Pulling Focus on Australian Aboriginal Cinema

By Tom Porter

For Willi Lempert, the story began when he studied abroad for a semester in Australia as an undergraduate back in 2006. He was there to pursue ethnographic fieldwork about Aboriginal communities and was struck by the important role filmmaking has within those communities.

“I went to this small town in northwestern Australia called Broome, where I had initially planned to focus on Indigenous songs and music, and I was amazed by the amount of other media being produced, particularly in film and television,” said Bowdoin’s Osterweis Family Associate Professor of Anthropology.

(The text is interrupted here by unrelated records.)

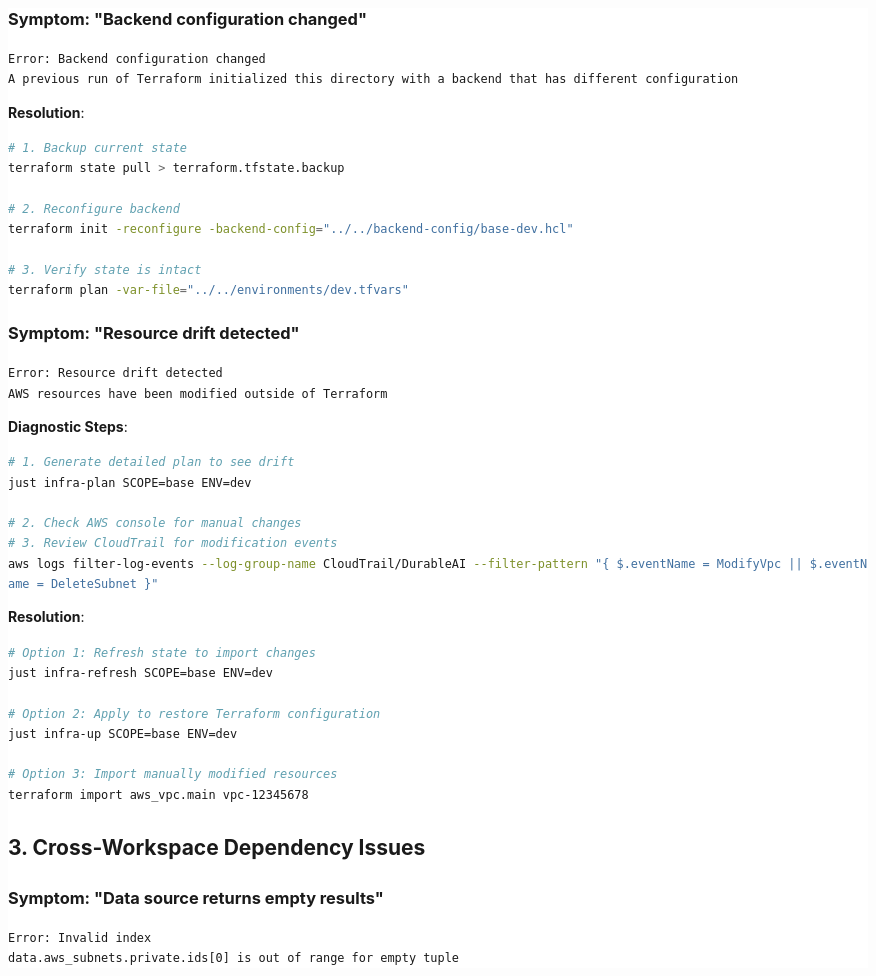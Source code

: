 ### Symptom: "Backend configuration changed"
```
Error: Backend configuration changed
A previous run of Terraform initialized this directory with a backend that has different configuration
```

**Resolution**:
```bash
# 1. Backup current state
terraform state pull > terraform.tfstate.backup

# 2. Reconfigure backend
terraform init -reconfigure -backend-config="../../backend-config/base-dev.hcl"

# 3. Verify state is intact
terraform plan -var-file="../../environments/dev.tfvars"
```

### Symptom: "Resource drift detected"
```
Error: Resource drift detected
AWS resources have been modified outside of Terraform
```

**Diagnostic Steps**:
```bash
# 1. Generate detailed plan to see drift
just infra-plan SCOPE=base ENV=dev

# 2. Check AWS console for manual changes
# 3. Review CloudTrail for modification events
aws logs filter-log-events --log-group-name CloudTrail/DurableAI --filter-pattern "{ $.eventName = ModifyVpc || $.eventName = DeleteSubnet }"
```

**Resolution**:
```bash
# Option 1: Refresh state to import changes
just infra-refresh SCOPE=base ENV=dev

# Option 2: Apply to restore Terraform configuration
just infra-up SCOPE=base ENV=dev

# Option 3: Import manually modified resources
terraform import aws_vpc.main vpc-12345678
```

## 3. Cross-Workspace Dependency Issues

### Symptom: "Data source returns empty results"
```
Error: Invalid index
data.aws_subnets.private.ids[0] is out of range for empty tuple
```
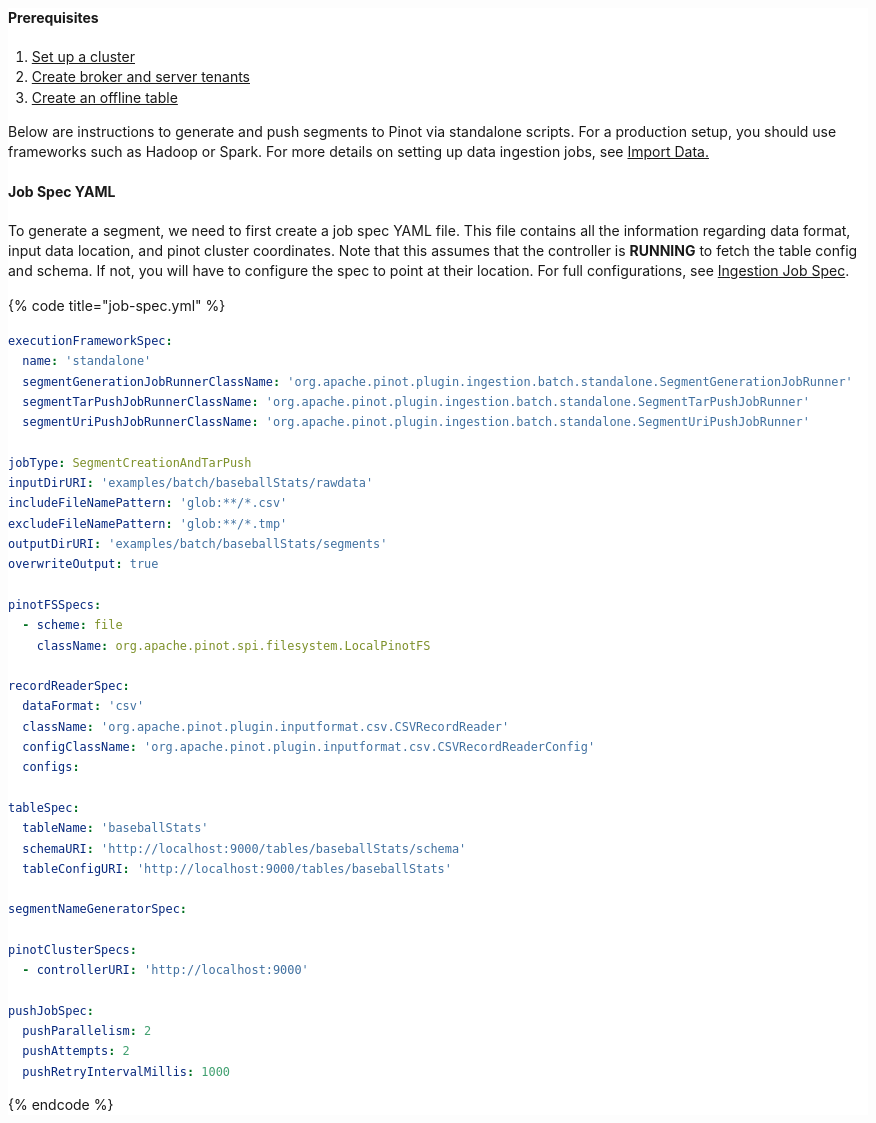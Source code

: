 #### **Prerequisites**

1. [Set up a cluster](../../cluster/#setup-a-pinot-cluster)
2. [Create broker and server tenants](../../cluster/tenant.md#creating-a-tenant)
3. [Create an offline table](../#offline-table-creation)

Below are instructions to generate and push segments to Pinot via standalone scripts. For a production setup, you should use frameworks such as Hadoop or Spark. For more details on setting up data ingestion jobs, see [Import Data.](https://docs.pinot.apache.org/basics/data-import)

#### Job Spec YAML

To generate a segment, we need to first create a job spec YAML file. This file contains all the information regarding data format, input data location, and pinot cluster coordinates. Note that this assumes that the controller is **RUNNING** to fetch the table config and schema. If not, you will have to configure the spec to point at their location. For full configurations, see [Ingestion Job Spec](../../../../../configuration-reference/job-specification.md).

{% code title="job-spec.yml" %}
```yaml
executionFrameworkSpec:
  name: 'standalone'
  segmentGenerationJobRunnerClassName: 'org.apache.pinot.plugin.ingestion.batch.standalone.SegmentGenerationJobRunner'
  segmentTarPushJobRunnerClassName: 'org.apache.pinot.plugin.ingestion.batch.standalone.SegmentTarPushJobRunner'
  segmentUriPushJobRunnerClassName: 'org.apache.pinot.plugin.ingestion.batch.standalone.SegmentUriPushJobRunner'

jobType: SegmentCreationAndTarPush
inputDirURI: 'examples/batch/baseballStats/rawdata'
includeFileNamePattern: 'glob:**/*.csv'
excludeFileNamePattern: 'glob:**/*.tmp'
outputDirURI: 'examples/batch/baseballStats/segments'
overwriteOutput: true

pinotFSSpecs:
  - scheme: file
    className: org.apache.pinot.spi.filesystem.LocalPinotFS

recordReaderSpec:
  dataFormat: 'csv'
  className: 'org.apache.pinot.plugin.inputformat.csv.CSVRecordReader'
  configClassName: 'org.apache.pinot.plugin.inputformat.csv.CSVRecordReaderConfig'
  configs:

tableSpec:
  tableName: 'baseballStats'
  schemaURI: 'http://localhost:9000/tables/baseballStats/schema'
  tableConfigURI: 'http://localhost:9000/tables/baseballStats'
  
segmentNameGeneratorSpec:

pinotClusterSpecs:
  - controllerURI: 'http://localhost:9000'

pushJobSpec:
  pushParallelism: 2
  pushAttempts: 2
  pushRetryIntervalMillis: 1000
```
{% endcode %}
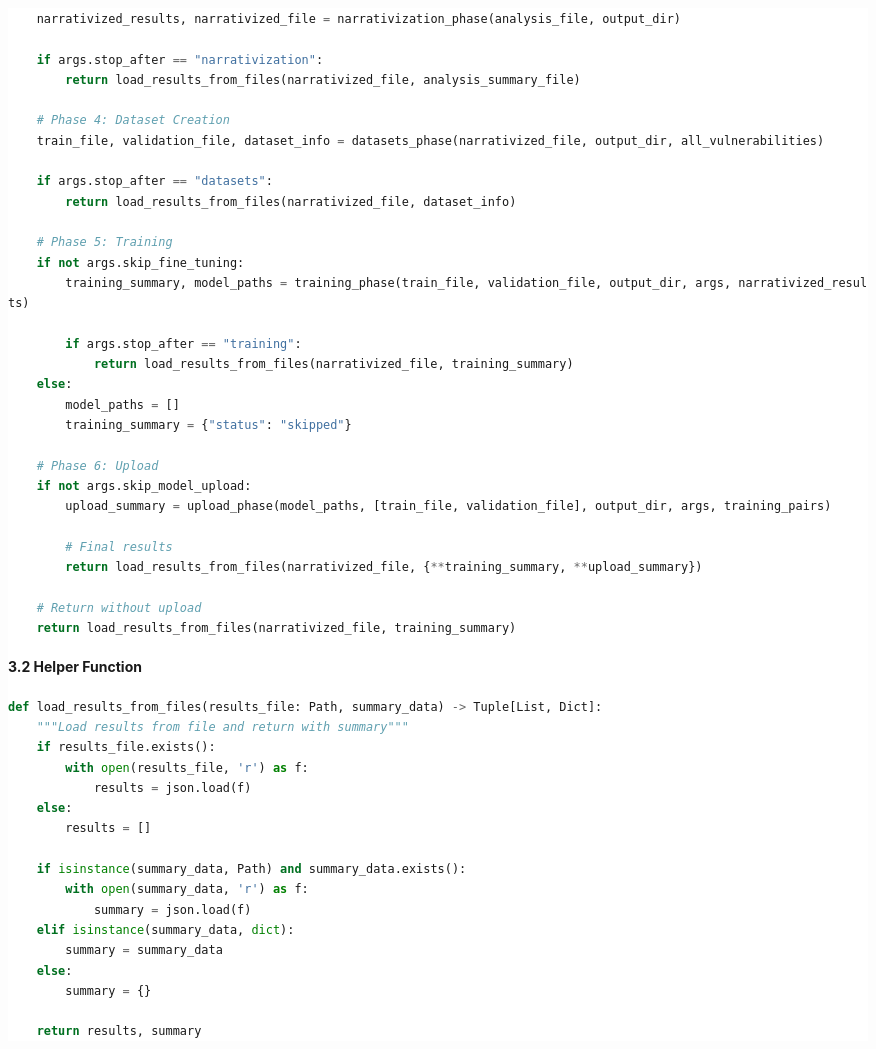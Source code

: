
 ```python
    narrativized_results, narrativized_file = narrativization_phase(analysis_file, output_dir)

    if args.stop_after == "narrativization":
        return load_results_from_files(narrativized_file, analysis_summary_file)

    # Phase 4: Dataset Creation
    train_file, validation_file, dataset_info = datasets_phase(narrativized_file, output_dir, all_vulnerabilities)

    if args.stop_after == "datasets":
        return load_results_from_files(narrativized_file, dataset_info)

    # Phase 5: Training
    if not args.skip_fine_tuning:
        training_summary, model_paths = training_phase(train_file, validation_file, output_dir, args, narrativized_results)

        if args.stop_after == "training":
            return load_results_from_files(narrativized_file, training_summary)
    else:
        model_paths = []
        training_summary = {"status": "skipped"}

    # Phase 6: Upload
    if not args.skip_model_upload:
        upload_summary = upload_phase(model_paths, [train_file, validation_file], output_dir, args, training_pairs)

        # Final results
        return load_results_from_files(narrativized_file, {**training_summary, **upload_summary})

    # Return without upload
    return load_results_from_files(narrativized_file, training_summary)
```

#### 3.2 Helper Function
```python
def load_results_from_files(results_file: Path, summary_data) -> Tuple[List, Dict]:
    """Load results from file and return with summary"""
    if results_file.exists():
        with open(results_file, 'r') as f:
            results = json.load(f)
    else:
        results = []

    if isinstance(summary_data, Path) and summary_data.exists():
        with open(summary_data, 'r') as f:
            summary = json.load(f)
    elif isinstance(summary_data, dict):
        summary = summary_data
    else:
        summary = {}

    return results, summary
```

dreaming down the track - book cover
Aboriginal elder Mark Moora is featured on the book's cover

Lempert’s first full-length book explores the world of Aboriginal filmmaking and its importance to Australia’s Indigenous communities. Dreaming Down the Track: Awakenings in Aboriginal Cinema (University of Minnesota Press, 2025) asks “What can Aboriginal filmmaking reveal about Indigenous presence and futures?”

“Over the last four or five decades,” explained Lempert, “Aboriginal communities have used the medium of filmmaking as a way of expressing themselves and telling their stories. Consequently, they have a strong presence on national television, plus a national satellite network showing video content specifically for Aboriginal communities,” he added.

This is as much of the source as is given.